- Promotional poster
- Directed by: Ian Olds and Garrett Scott
- Distributed by: Rumur Releasing
- Release dates: March 11, 2005 (South by Southwest Film Festival); September 23, 2005 (United States); ^{[citation needed]}
- Running time: 78 minutes
- Country: United States
- Language: English

= Occupation: Dreamland =

Occupation: Dreamland is a "grunt's-eye view," 2005 documentary film focused on a company of the 1/505 of the 82nd Airborne Division in Fallujah, Iraq, in early 2004. It is directed by Ian Olds and Garrett Scott.

The title comes from the nickname of the base, Camp Volturno, on the outskirts of Fallujah. The American soldiers housed there called the place "Camp Dreamland." The film includes interviews with US soldiers, footage of their patrols in Fallujah, as well as interviews with Iraqi civilians.

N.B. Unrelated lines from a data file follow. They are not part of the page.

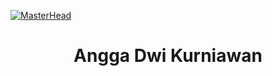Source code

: [![MasterHead](https://drive.google.com/uc?export=view&id=1uJIZqpqC6XsrH8GtPIPGRWlIdKF_Jm8y)](https://Angga2k.io)
<h1 align="center">Angga Dwi Kurniawan</h1>
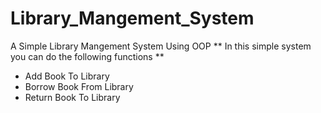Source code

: # Library_Mangement_System
A Simple Library Mangement System Using OOP
** In this simple system you can do the following functions **
+ Add Book To Library
+ Borrow Book From Library
+ Return Book To Library
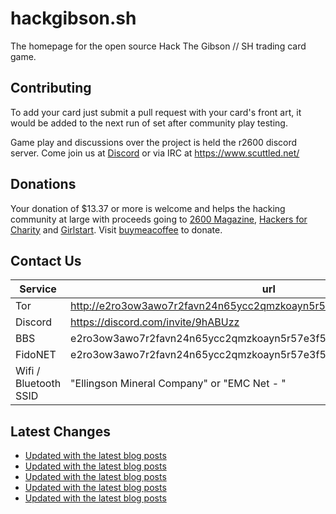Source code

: # hackgibson.sh
The homepage for the open source Hack The Gibson // SH trading card game.


## Contributing

To add your card just submit a pull request with your card's front art, it would be added to the next run of set after community play testing.

Game play and discussions over the project is held the r2600 discord server. Come join us at [Discord](https://discord.com/invite/9hABUzz) or via IRC at https://www.scuttled.net/


## Donations

Your donation of $13.37 or more is welcome and helps the hacking community at large with proceeds going to [2600 Magazine](https://2600.com/), [Hackers for Charity](https://hackersforcharity.org) and [Girlstart](https://girlstart.org).  Visit [buymeacoffee](https://www.buymeacoffee.com/hackgibson.sh) to donate.


## Contact Us

Service | url
-|-
Tor | http://e2ro3ow3awo7r2favn24n65ycc2qmzkoayn5r57e3f56nvjwdcgg32ad.onion
Discord | https://discord.com/invite/9hABUzz
BBS | e2ro3ow3awo7r2favn24n65ycc2qmzkoayn5r57e3f56nvjwdcgg32ad.onion:23
FidoNET | e2ro3ow3awo7r2favn24n65ycc2qmzkoayn5r57e3f56nvjwdcgg32ad.onion:24554
Wifi / Bluetooth SSID | "Ellingson Mineral Company" or "EMC Net - <fidonet address>"

## Latest Changes
<!-- BLOG-POST-LIST:START -->
- [Updated with the latest blog posts](https://github.com/DFW2600/hackgibson.sh/commit/a9c2ce368734021b1c6c5f969964ceb392d45dd9)
- [Updated with the latest blog posts](https://github.com/DFW2600/hackgibson.sh/commit/8533ec167581313a160a409e3fd6c0337313c0ed)
- [Updated with the latest blog posts](https://github.com/DFW2600/hackgibson.sh/commit/5d5f826b5c0fbd8bec47fd4b98f84a09413755d4)
- [Updated with the latest blog posts](https://github.com/DFW2600/hackgibson.sh/commit/ab9e1fa912112cb86444c52399eb84dbd25d7dfb)
- [Updated with the latest blog posts](https://github.com/DFW2600/hackgibson.sh/commit/10210e8e5ebed4372600f685a3ffdd9f67f71137)
<!-- BLOG-POST-LIST:END -->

Garrett Scott died of a heart attack at age 37 in 2005, days before Occupation won the Independent Spirit Award. Ian Olds has written and directed several short fiction films and a documentary about journalists in Afghanistan.

==Synopsis==
In January, 2004, in Al-Falluja, Iraq, a documentary film crew follows an infantry squad of the 82nd Airborne Division, US Army. Cameras accompany the squad of seven on day and night patrols, as they watch their backs, kick down doors, search for weapons, interrogate women, detain a few people, and listen to the complaints of locals. At their barracks, a former Baathist retreat called Dreamland, the men talk: about why they enlisted, civilian prospects, feelings about the war and Iraqis, where they were when a comrade died a few weeks before.

==Reception==
On review aggregator website Rotten Tomatoes, the film holds an approval rating of 80% based on 30 reviews, with an average rating of 7.3/10.